THEY’RE HAUL IN THE FAMILIES
Clans traveling in big packs detained
Border Patrol agents in Texas recently detained two groups comprising hundreds of migrants who had crossed illegally into the United States, including nearly 50 unaccompanied children — some younger than 13, authorities said.
Agents in the McAllen Border Patrol Station stopped a group made up of 78 members of various families and 20 unaccompanied minors near Peñitas, Texas, on Sunday.
Then on Monday, agents in the Rio Grande City Border Patrol detained 107 members of various families and 24 unaccompanied children near La Grulla, Texas.
The Biden administration — which has been scrambling to handle the surge of families and unaccompanied minors crossing the border and overwhelming federal facilities — is predicting that rush will break records and last for another six months.
Rep. Beth Van Duyne (R-Texas) on Tuesday revealed that Border Patrol had warned the administration that overturning Trump administration immigration policies would spark a spike in illegal crossings.
Now, agents are “at the end of their rope” trying to deal with the endless surge of migrants at the southern border, Van Duyne said on “Fox & Friends.”
“They’re doing what they can, but they’re also very frustrated realizing that they had actually warned this administration what would happen if they decided to push back on policies that were put in place by the previous administration that were working.”

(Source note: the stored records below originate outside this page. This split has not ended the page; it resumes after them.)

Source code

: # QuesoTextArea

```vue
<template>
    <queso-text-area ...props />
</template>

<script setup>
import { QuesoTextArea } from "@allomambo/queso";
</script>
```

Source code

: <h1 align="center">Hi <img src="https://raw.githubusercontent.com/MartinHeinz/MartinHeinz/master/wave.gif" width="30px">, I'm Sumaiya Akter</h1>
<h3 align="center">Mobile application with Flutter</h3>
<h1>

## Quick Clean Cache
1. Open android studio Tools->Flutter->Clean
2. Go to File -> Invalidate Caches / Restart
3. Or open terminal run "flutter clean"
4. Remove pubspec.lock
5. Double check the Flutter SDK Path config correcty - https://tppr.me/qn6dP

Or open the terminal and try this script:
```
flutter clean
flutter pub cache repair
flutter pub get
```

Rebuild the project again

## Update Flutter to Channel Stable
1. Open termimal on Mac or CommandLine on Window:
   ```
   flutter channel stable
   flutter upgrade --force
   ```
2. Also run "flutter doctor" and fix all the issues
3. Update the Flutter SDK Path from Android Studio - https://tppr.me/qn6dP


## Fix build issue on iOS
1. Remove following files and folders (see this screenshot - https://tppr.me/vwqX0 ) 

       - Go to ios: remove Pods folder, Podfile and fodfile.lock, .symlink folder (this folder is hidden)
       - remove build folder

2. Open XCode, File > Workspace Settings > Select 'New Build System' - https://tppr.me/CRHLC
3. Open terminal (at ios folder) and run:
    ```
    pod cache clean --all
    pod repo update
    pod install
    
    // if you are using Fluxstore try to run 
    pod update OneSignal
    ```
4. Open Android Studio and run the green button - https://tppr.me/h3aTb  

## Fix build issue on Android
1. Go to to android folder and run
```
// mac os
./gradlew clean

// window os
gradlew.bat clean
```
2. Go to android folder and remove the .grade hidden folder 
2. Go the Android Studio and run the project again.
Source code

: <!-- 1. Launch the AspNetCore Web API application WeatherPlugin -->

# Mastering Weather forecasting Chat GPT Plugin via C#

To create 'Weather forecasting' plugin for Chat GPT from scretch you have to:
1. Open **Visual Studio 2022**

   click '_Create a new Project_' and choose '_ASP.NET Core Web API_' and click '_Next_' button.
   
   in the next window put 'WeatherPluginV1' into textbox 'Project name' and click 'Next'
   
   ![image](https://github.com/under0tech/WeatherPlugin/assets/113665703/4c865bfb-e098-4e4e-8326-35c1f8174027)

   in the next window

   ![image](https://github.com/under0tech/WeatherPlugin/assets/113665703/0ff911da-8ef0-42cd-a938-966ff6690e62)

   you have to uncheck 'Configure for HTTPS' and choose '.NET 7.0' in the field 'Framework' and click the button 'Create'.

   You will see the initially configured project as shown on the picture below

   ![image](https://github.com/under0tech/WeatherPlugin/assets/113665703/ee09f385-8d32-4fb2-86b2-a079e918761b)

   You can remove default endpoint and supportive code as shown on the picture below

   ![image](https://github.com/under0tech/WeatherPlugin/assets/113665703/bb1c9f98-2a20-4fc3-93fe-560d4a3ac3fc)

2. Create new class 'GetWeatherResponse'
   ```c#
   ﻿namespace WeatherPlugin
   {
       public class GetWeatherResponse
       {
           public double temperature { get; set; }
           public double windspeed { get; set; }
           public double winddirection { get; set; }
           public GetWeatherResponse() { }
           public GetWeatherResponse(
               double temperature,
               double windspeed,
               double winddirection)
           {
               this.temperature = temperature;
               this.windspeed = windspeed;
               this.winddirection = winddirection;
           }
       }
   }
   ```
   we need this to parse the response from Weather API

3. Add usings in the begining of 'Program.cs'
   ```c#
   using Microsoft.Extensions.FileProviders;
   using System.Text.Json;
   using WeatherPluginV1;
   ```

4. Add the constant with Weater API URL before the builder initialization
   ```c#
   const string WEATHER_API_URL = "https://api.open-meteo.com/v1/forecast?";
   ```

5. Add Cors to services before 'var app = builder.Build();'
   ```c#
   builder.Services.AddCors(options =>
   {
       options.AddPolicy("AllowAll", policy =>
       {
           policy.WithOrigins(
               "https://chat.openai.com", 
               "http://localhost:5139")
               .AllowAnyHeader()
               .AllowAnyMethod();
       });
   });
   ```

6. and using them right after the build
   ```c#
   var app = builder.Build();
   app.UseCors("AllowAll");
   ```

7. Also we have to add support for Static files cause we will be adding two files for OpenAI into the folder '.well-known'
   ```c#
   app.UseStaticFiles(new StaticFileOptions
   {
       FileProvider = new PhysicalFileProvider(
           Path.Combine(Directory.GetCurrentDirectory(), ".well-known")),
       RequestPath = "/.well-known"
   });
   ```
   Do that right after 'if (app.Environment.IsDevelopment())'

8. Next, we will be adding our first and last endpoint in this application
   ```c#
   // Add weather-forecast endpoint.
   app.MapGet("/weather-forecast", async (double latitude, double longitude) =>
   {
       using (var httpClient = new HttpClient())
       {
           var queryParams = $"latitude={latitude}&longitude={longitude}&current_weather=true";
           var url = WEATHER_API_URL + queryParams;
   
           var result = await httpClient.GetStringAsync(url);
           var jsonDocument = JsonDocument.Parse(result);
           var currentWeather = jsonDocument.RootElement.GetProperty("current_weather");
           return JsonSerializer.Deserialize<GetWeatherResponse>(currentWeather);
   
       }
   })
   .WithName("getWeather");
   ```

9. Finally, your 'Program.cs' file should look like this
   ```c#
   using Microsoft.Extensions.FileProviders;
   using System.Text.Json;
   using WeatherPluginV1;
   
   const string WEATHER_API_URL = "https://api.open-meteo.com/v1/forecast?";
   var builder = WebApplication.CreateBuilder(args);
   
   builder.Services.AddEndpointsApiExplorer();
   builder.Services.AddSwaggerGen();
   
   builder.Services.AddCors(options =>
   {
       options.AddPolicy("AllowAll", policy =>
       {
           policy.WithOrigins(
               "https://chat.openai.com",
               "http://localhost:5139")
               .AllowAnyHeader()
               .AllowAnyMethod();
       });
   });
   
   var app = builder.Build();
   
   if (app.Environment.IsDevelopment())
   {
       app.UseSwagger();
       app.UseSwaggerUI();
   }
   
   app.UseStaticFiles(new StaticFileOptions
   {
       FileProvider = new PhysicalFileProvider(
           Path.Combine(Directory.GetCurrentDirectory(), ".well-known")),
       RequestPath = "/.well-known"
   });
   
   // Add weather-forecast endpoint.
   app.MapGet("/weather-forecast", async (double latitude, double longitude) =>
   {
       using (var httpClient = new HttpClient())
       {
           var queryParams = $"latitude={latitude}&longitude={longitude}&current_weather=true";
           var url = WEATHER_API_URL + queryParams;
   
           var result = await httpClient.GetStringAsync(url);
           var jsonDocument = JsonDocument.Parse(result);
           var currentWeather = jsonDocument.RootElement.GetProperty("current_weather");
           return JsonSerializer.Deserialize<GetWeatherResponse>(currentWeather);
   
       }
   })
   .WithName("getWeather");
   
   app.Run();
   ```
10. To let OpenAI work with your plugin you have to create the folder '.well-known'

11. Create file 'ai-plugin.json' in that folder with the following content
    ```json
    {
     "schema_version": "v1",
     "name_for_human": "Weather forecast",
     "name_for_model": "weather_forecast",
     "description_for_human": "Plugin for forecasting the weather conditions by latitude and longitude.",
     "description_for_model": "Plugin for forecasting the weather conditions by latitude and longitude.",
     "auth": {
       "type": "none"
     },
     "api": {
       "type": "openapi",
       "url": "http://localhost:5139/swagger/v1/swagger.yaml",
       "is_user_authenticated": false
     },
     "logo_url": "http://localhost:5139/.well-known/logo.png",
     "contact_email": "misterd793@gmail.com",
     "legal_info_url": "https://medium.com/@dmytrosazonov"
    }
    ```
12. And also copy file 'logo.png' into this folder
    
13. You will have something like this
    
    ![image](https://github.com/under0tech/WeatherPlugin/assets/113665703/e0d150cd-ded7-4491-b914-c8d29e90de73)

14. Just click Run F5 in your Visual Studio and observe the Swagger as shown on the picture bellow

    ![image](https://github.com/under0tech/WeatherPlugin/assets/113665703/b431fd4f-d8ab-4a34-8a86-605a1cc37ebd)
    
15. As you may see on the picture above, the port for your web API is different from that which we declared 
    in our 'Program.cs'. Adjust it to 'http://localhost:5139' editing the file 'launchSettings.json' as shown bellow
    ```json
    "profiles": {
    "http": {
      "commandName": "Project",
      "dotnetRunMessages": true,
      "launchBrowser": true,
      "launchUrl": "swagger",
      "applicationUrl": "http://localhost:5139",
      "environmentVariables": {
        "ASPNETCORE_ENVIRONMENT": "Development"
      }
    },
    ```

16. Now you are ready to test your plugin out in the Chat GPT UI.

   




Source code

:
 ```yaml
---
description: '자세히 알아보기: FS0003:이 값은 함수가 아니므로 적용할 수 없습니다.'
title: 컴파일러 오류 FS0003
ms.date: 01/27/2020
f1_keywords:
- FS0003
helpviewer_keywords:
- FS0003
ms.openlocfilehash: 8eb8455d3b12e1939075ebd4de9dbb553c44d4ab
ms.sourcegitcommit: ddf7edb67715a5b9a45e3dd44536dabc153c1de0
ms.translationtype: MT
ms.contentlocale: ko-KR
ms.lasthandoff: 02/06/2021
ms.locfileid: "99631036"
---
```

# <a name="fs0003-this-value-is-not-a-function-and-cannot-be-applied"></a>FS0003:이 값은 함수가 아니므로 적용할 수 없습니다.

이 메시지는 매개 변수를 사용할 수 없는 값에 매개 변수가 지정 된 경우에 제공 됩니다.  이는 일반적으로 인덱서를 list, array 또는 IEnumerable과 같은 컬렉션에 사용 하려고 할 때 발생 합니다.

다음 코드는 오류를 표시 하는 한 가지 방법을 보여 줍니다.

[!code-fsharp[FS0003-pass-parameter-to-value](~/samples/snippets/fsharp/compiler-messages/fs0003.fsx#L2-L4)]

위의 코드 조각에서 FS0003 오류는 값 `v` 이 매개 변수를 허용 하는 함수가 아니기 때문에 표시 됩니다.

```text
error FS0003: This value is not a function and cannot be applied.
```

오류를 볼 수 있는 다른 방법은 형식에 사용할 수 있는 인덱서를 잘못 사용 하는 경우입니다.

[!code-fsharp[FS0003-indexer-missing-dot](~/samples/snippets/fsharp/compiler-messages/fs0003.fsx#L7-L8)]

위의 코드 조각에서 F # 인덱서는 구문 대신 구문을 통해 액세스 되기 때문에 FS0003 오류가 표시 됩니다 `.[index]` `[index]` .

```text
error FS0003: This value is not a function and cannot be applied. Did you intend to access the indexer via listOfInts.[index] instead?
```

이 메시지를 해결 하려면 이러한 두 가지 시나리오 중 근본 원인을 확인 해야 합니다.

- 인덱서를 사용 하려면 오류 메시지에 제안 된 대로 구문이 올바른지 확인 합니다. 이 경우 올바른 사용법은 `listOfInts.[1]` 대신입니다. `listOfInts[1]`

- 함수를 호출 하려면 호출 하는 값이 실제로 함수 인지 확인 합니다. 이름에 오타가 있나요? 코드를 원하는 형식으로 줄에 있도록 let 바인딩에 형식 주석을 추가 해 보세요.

Van Duyne said she recently visited a federal detention center and found that children were “packed and stacked on the floor” of the center that she described as a “processing plant.”
In a Twitter post, she linked to a video taken at the center that showed the floor full of migrants covered by foil blankets with room barely enough to roll over.
She wrote that President Biden refused to heed the warnings of Customs and Border Protection.
“Now, thousands of children are crammed into profoundly inadequate holding facilities as a direct result of Biden’s reckless actions,” she posted.
With thousands of children and families arriving at the border in recent weeks, Biden has been under pressure to be more transparent about the process.
The administration on Tuesday finally allowed reporters from The Associated Press and CBS inside its main border detention facility for migrant children in the Rio Grande Valley.
The crammed tent structure in Donna, Texas, is packed with more than 4,100 people, most of them unaccompanied kids — despite a 250person capacity.
The children were being loaded by the hundreds into eight “pods” about 3,200 square feet in size.
Many of the pods had more than 500 kids in them.
The youngest of them were kept in a large playpen with mats on the floor for sleeping.
The kids are processed in the Border Patrol tent facility before being taken to Department of Health and Human Services shelters and then placed with relatives or sponsors.
Biden, upon entering the White House in January, began signing a raft of executive orders rolling back his predecessor’s immigration policies, including stopping construction on the border wall and reversing the Remain in Mexico policy that forced asylum-seekers to wait in Mexico while their legal process plays out.
He also signed executive orders creating a task force to review family separations at the border and to examine federal agencies for policies that create “barriers to our legal immigration system.” The actions immediately prompted criticism that opening the border would result in a flood of migrants.